Но вернемся немного назад, в бурные месяцы 1952 года. Западные державы получили знаменитую советскую ноту от 10 марта, которая надолго стала предметом рассуждений и домыслов политиков и историков. Главным в ней было предложение о заключении мирного договора с Германией, который подписало бы единое немецкое правительство, образованное на основе общегерманских выборов. Проект мирного договора, приложенный к ноте, предусматривал восстановление единства Германии, вывод с ее территории оккупационных войск в годичный срок и ликвидацию всех военных баз на немецкой земле. Германия приобрела бы нейтральный статус при наличии национальных вооруженных сил. Ее границы закреплялись на основе Потсдамского соглашения.
Советские предложения в их конкретике не походили на очередной пропагандистский маневр. Немецкие общественные круги, даже часть тех, кто примыкал к ХДС/ХСС, требовали от западных держав немедленно вступить в переговоры с Советским Союзом.
В правящих эшелонах ГДР царило нечто вроде паники — ведь речь шла о том, что Восточная Германия утратит свою государственность и идеологическую ориентацию.
Позднее историки будут гадать, не блефовал ли Советский Союз, насколько серьезно думали его руководители о воссоединении Германии на основе ее внеблокового статуса. Появятся домыслы о том, что идея принадлежала Берии, что он убедил Сталина в выгодности для Советского Союза существования в центре Европы нейтрализованной Германии. Во всяком случае, во время суда над Берией ему, кроме прочего, вменили в вину предательство в отношении ГДР и намерение внести разлад в содружество восточноевропейских стран, сплотившихся вокруг Советского Союза.
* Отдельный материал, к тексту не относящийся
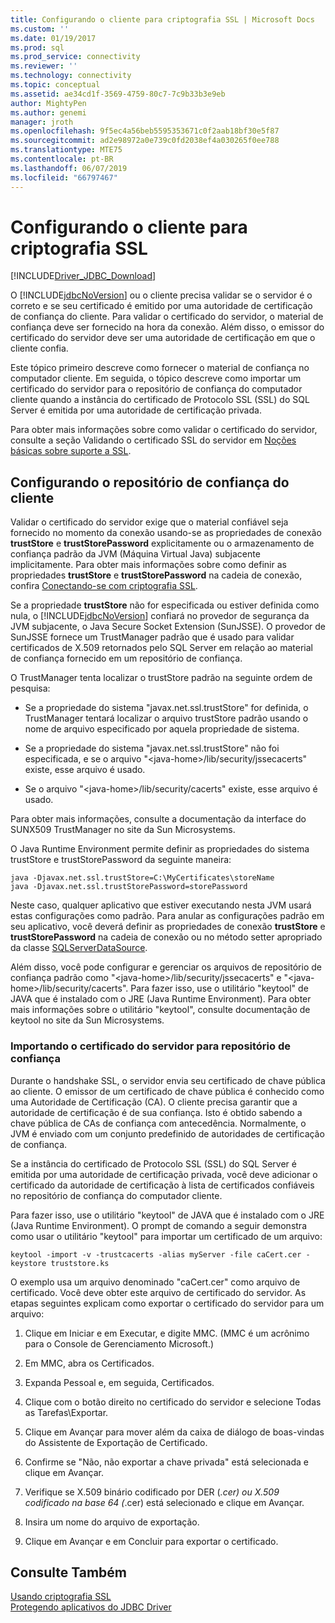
 ```yaml
---
title: Configurando o cliente para criptografia SSL | Microsoft Docs
ms.custom: ''
ms.date: 01/19/2017
ms.prod: sql
ms.prod_service: connectivity
ms.reviewer: ''
ms.technology: connectivity
ms.topic: conceptual
ms.assetid: ae34cd1f-3569-4759-80c7-7c9b33b3e9eb
author: MightyPen
ms.author: genemi
manager: jroth
ms.openlocfilehash: 9f5ec4a56beb5595353671c0f2aab18bf30e5f87
ms.sourcegitcommit: ad2e98972a0e739c0fd2038ef4a030265f0ee788
ms.translationtype: MTE75
ms.contentlocale: pt-BR
ms.lasthandoff: 06/07/2019
ms.locfileid: "66797467"
---
```

# <a name="configuring-the-client-for-ssl-encryption"></a>Configurando o cliente para criptografia SSL
[!INCLUDE[Driver_JDBC_Download](../../includes/driver_jdbc_download.md)]

  O [!INCLUDE[jdbcNoVersion](../../includes/jdbcnoversion_md.md)] ou o cliente precisa validar se o servidor é o correto e se seu certificado é emitido por uma autoridade de certificação de confiança do cliente. Para validar o certificado do servidor, o material de confiança deve ser fornecido na hora da conexão. Além disso, o emissor do certificado do servidor deve ser uma autoridade de certificação em que o cliente confia.  
  
 Este tópico primeiro descreve como fornecer o material de confiança no computador cliente. Em seguida, o tópico descreve como importar um certificado do servidor para o repositório de confiança do computador cliente quando a instância do certificado de Protocolo SSL (SSL) do SQL Server é emitida por uma autoridade de certificação privada.  
  
 Para obter mais informações sobre como validar o certificado do servidor, consulte a seção Validando o certificado SSL do servidor em [Noções básicas sobre suporte a SSL](../../connect/jdbc/understanding-ssl-support.md).  
  
## <a name="configuring-the-client-trust-store"></a>Configurando o repositório de confiança do cliente  
 Validar o certificado do servidor exige que o material confiável seja fornecido no momento da conexão usando-se as propriedades de conexão **trustStore** e **trustStorePassword** explicitamente ou o armazenamento de confiança padrão da JVM (Máquina Virtual Java) subjacente implicitamente. Para obter mais informações sobre como definir as propriedades **trustStore** e **trustStorePassword** na cadeia de conexão, confira [Conectando-se com criptografia SSL](../../connect/jdbc/connecting-with-ssl-encryption.md).  
  
 Se a propriedade **trustStore** não for especificada ou estiver definida como nula, o [!INCLUDE[jdbcNoVersion](../../includes/jdbcnoversion_md.md)] confiará no provedor de segurança da JVM subjacente, o Java Secure Socket Extension (SunJSSE). O provedor de SunJSSE fornece um TrustManager padrão que é usado para validar certificados de X.509 retornados pelo SQL Server em relação ao material de confiança fornecido em um repositório de confiança.  
  
 O TrustManager tenta localizar o trustStore padrão na seguinte ordem de pesquisa:  
  
-   Se a propriedade do sistema "javax.net.ssl.trustStore" for definida, o TrustManager tentará localizar o arquivo trustStore padrão usando o nome de arquivo especificado por aquela propriedade de sistema.  
  
-   Se a propriedade do sistema "javax.net.ssl.trustStore" não foi especificada, e se o arquivo "\<java-home>/lib/security/jssecacerts" existe, esse arquivo é usado.  
  
-   Se o arquivo "\<java-home>/lib/security/cacerts" existe, esse arquivo é usado.  
  
 Para obter mais informações, consulte a documentação da interface do SUNX509 TrustManager no site da Sun Microsystems.  
  
 O Java Runtime Environment permite definir as propriedades do sistema trustStore e trustStorePassword da seguinte maneira:  
  
```  
java -Djavax.net.ssl.trustStore=C:\MyCertificates\storeName  
java -Djavax.net.ssl.trustStorePassword=storePassword  
```  
  
 Neste caso, qualquer aplicativo que estiver executando nesta JVM usará estas configurações como padrão. Para anular as configurações padrão em seu aplicativo, você deverá definir as propriedades de conexão **trustStore** e **trustStorePassword** na cadeia de conexão ou no método setter apropriado da classe [SQLServerDataSource](../../connect/jdbc/reference/sqlserverdatasource-class.md).  
  
 Além disso, você pode configurar e gerenciar os arquivos de repositório de confiança padrão como "\<java-home>/lib/security/jssecacerts" e "\<java-home>/lib/security/cacerts". Para fazer isso, use o utilitário "keytool" de JAVA que é instalado com o JRE (Java Runtime Environment). Para obter mais informações sobre o utilitário "keytool", consulte documentação de keytool no site da Sun Microsystems.  
  
### <a name="importing-the-server-certificate-to-trust-store"></a>Importando o certificado do servidor para repositório de confiança  
 Durante o handshake SSL, o servidor envia seu certificado de chave pública ao cliente. O emissor de um certificado de chave pública é conhecido como uma Autoridade de Certificação (CA). O cliente precisa garantir que a autoridade de certificação é de sua confiança. Isto é obtido sabendo a chave pública de CAs de confiança com antecedência. Normalmente, o JVM é enviado com um conjunto predefinido de autoridades de certificação de confiança.  
  
 Se a instância do certificado de Protocolo SSL (SSL) do SQL Server é emitida por uma autoridade de certificação privada, você deve adicionar o certificado da autoridade de certificação à lista de certificados confiáveis no repositório de confiança do computador cliente.  
  
 Para fazer isso, use o utilitário "keytool" de JAVA que é instalado com o JRE (Java Runtime Environment). O prompt de comando a seguir demonstra como usar o utilitário "keytool" para importar um certificado de um arquivo:  
  
```  
keytool -import -v -trustcacerts -alias myServer -file caCert.cer -keystore truststore.ks  
```  
  
 O exemplo usa um arquivo denominado "caCert.cer" como arquivo de certificado. Você deve obter este arquivo de certificado do servidor. As etapas seguintes explicam como exportar o certificado do servidor para um arquivo:  
  
1.  Clique em Iniciar e em Executar, e digite MMC. (MMC é um acrônimo para o Console de Gerenciamento Microsoft.)  
  
2.  Em MMC, abra os Certificados.  
  
3.  Expanda Pessoal e, em seguida, Certificados.  
  
4.  Clique com o botão direito no certificado do servidor e selecione Todas as Tarefas\Exportar.  
  
5.  Clique em Avançar para mover além da caixa de diálogo de boas-vindas do Assistente de Exportação de Certificado.  
  
6.  Confirme se "Não, não exportar a chave privada" está selecionada e clique em Avançar.  
  
7.  Verifique se X.509 binário codificado por DER (*.cer) ou X.509 codificado na base 64 (*.cer) está selecionado e clique em Avançar.  
  
8.  Insira um nome do arquivo de exportação.  
  
9. Clique em Avançar e em Concluir para exportar o certificado.  
  
## <a name="see-also"></a>Consulte Também  
 [Usando criptografia SSL](../../connect/jdbc/using-ssl-encryption.md)   
 [Protegendo aplicativos do JDBC Driver](../../connect/jdbc/securing-jdbc-driver-applications.md)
…Москва продолжала дипломатическое наступление. В апреле и мае 1952 года западные державы получили новые ноты, которые повторяли предыдущие предложения и предлагали немедленные переговоры по ним. В западных странах, особенно во Франции и Англии, возникли настроения в пользу серьезного рассмотрения советских инициатив. Социал-демократы и многие общественные деятели в Западной Германии энергично настаивали на начале переговоров четырех держав на основе советских предложений. Они требовали проверить искренность советских руководителей и, если есть шанс на воссоединение Германии, то не упустить его.
Решающее слово сказал Аденауэр. Он выступил против принятия советских предложений, доказывая западным державам, что Москву не интересует воссоединение Германии. Ее главная цель: не допустить подписания Общего договора и договора об Европейском оборонительном сообществе; выбить Федеративную Республику из западной обоймы и, таким образом, сорвать западноевропейскую интеграцию. Если и вступать в переговоры с советской стороной, утверждал Аденауэр, то после подписания договоров, когда ФРГ прочно свяжет себя с Западом. Только сплоченный Запад сможет добиться чего-либо в германском урегулировании. Вместе с тем Аденауэр рекомендовал западным державам не отвергать полностью советские предложения и делать упор на общегерманские выборы, а не на мирный договор с нейтральным статусом для Германии. Нейтрализованная Германия превратится во второстепенное государство. Ее вооруженные силы не смогут противостоять советской военной мощи. Она неизбежно и быстро окажется в числе сателлитов Советского Союза.
Социал-демократы продолжали требовать от Аденауэра отказаться от идеи интеграции ради воссоединения Германии. Канцлер проявлял твердость. Выступая с очередной речью в бундестаге и обращаясь к социал-демократам, он говорил, что тот, кто отвергает интеграцию, обрекает народы Европы и в первую очередь немецкий народ на порабощение большевизмом, отрекается от христианско-гуманистического образа жизни, является могильщиком немецкого народа.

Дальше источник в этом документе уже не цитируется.